Even though the former Yugoslav head of state has always pleaded his innocence, producing scores of witnesses to prove it, the trial is still not due to end until 2010. With the budget of The Hague tribunal running at nearly $300 million a year, this is doubtless a comfortable sinecure for the lawyers involved, most of whom had pretty unsuccessful careers at home. But such a long trial is by definition a travesty of justice: the Nuremberg trials lasted just over ten months, from 20 November 1945 to 30 September 1946.

…The trial has heard more than 100 prosecution witnesses, and not a single one has testified that Milosevic ordered war crimes. On the contrary: only last Tuesday, a Muslim captain in the Yugoslav army testified that no one in his unit had ever committed systematic harassment of Albanian civilians in Kosovo, and that he had never heard of any other unit doing so either. On 9 November the former head of security in the Yugoslav army, General Geza Farkas, an ethnic Hungarian, testified that all Yugoslav soldiers in Kosovo were handed a document explaining international humanitarian law, and that they were ordered to disobey any orders which violated it. What a contrast with US army practice!

Instead, what has emerged from the trial to the general indifference of the world’s media is that the Serbs were subject to horrendous provocations. …

In any proper court of law, the Milosevic trial would have collapsed long ago; for instance, when the previous presiding judge, Sir Richard May, unexpectedly died in July 2004. Since there are only three judges, this is equivalent to the sudden disappearance of four jurors, which would cause a criminal trial in this country to be abandoned or restarted. So determined, however, are the judges to obtain a conviction of their prize defendant that they have even ruled that he can be tried in absentia if he is too ill to defend himself in court. The judges themselves admitted that their ruling had no precedent in law, but legality has never bothered them much: ever complicit with the prosecutor, they allowed the addition of new indictments after Milosevic’s transferral to The Hague in 2001, even though this violates the key tenet of extradition law that a defendant may not be tried for charges other than those for which he was originally extradited.

Transparency is not of much interest to the judges either: when I asked to see the medical evidence which, they claimed, showed that Milosevic was too sick to defend himself but not so sick that the trial should be abandoned, I was told it was confidential.
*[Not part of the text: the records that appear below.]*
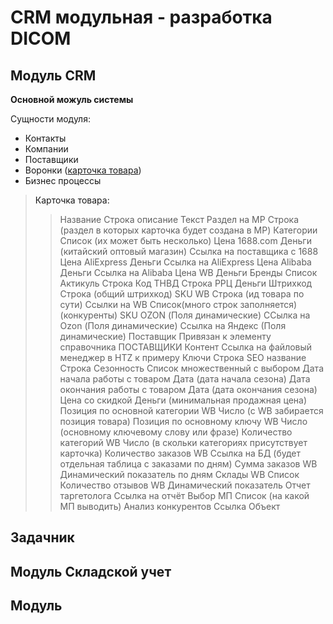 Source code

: # CRM модульная - разработка DICOM

## Модуль CRM

**Основной можуль системы**

Сущности модуля:
- Контакты
- Компании
- Поставщики
- Воронки ([карточка товара](#карточка_товара))
- Бизнес процессы


> <a name="карточка_товара">Карточка товара:</a>
> > Название Строка
> > описание Текст
> > Раздел на MP Строка (раздел в которых карточка будет создана в MP)
> > Категории Список (их может быть несколько)
> > Цена 1688.com Деньги (китайский оптовый магазин)
> > Ссылка на поставщика с 1688 
> > Цена AliExpress Деньги 
> > Ссылка на AliExpress
> > Цена Alibaba Деньги
> > Ссылка на Alibaba
> > Цена WB Деньги 
> > Бренды Список 
> > Актикуль Строка
> > Код ТНВД Строка
> > РРЦ Деньги
> > Штрихкод Строка (общий штрихкод) 
> > SKU WB Строка (ид товара по сути)
> > Ссылки на WB Список(много строк заполняется) (конкуренты)
> > SKU OZON (Поля динамические)
> > ССылка на Ozon (Поля динамические) 
> > Ссылка на Яндекс (Поля динамические)
> > Поставщик Привязан к элементу справочника ПОСТАВЩИКИ
> > Контент Ссылка на файловый менеджер в HTZ к примеру
> > Ключи Строка
> > SEO название Строка 
> > Сезонность Список множественный с выбором
> > Дата начала работы с товаром Дата (дата начала сезона)
> > Дата окончания работы с товаром Дата (дата окончания сезона) 
> > Цена со скидкой Деньги (минимальная продажная цена)
> > Позиция по основной категории WB Число (с WB забирается позиция товара)
> > Позиция по основному ключу WB Число (основному ключевому слову или фразе)
> > Количество категорий WB Число (в скольки категориях присутствует карточка)
> > Количество заказов WB Ссылка на БД (будет отдельная таблица с заказами по дням)
> > Сумма заказов WB Динамический показатель по дням
> > Склады WB Список 
> > Количество отзывов WB Динамический показатель 
> > Отчет таргетолога Ссылка на отчёт 
> > Выбор МП Список (на какой МП выводить)
> > Анализ конкурентов Ссылка Объект

## Задачник
## Модуль Складской учет
## Модуль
And when on Tuesday Milosevic pleaded that he was too sick to continue, presiding judge Patrick Robinson simply barked, ‘Are you deaf? I told you to call the next witness.’
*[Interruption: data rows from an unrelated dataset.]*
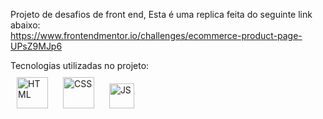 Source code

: Projeto de desafios de front end, Esta é uma replica feita do seguinte link abaixo: <br>
https://www.frontendmentor.io/challenges/ecommerce-product-page-UPsZ9MJp6

Tecnologias utilizadas no projeto: <br>
<a href="https://www.html.com/" target="_blank"><img style="margin: 10px" src="https://upload.wikimedia.org/wikipedia/commons/thumb/6/61/HTML5_logo_and_wordmark.svg/2048px-HTML5_logo_and_wordmark.svg.png" alt="HTML" height="50" /></a>
<a href="https://www.css.com/" target="_blank"><img style="margin: 10px" src="https://upload.wikimedia.org/wikipedia/commons/thumb/d/d5/CSS3_logo_and_wordmark.svg/1200px-CSS3_logo_and_wordmark.svg.png" alt="CSS" height="50" /></a>
<a href="[https://www.css.com/](https://www.javascript.com/)" target="_blank"><img style="margin: 10px" src="https://www.freepnglogos.com/uploads/javascript-png/javascript-logo-transparent-logo-javascript-images-3.png" alt="JS" height="40" /></a>
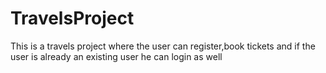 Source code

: # TravelsProject
This is a travels project where the user can register,book tickets and if the user is already an existing user he can login as well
Memory of NATO’s onslaught on the former Yugoslavia has faded. But perhaps next weekend, when rallies across the world signal the third anniversary of the US onslaught on Iraq, some speakers will take the occasion of Milosevic’s court-assisted demise to remind their audiences that the legal, military and journalistic banditry that have accompanied the Iraq enterprise from the start were all field-tested in the late 1990s in the Balkans, as weekly stories in CounterPunch laid out in detail. Later Jeffrey St Clair and I put together a chronicle of those stories. This week, as Milosevic and the onslaught on the former Yugoslavia return to the front pages among predictable obfuscation, we run some relevant extracts here from Imperial Crusades. These days we have the Neo-Cons’ war. Back then we had the Liberals’ War. There’s continuity. The lying didn’t start with Judy Miller nor the saber-rattling with Bill Kristol.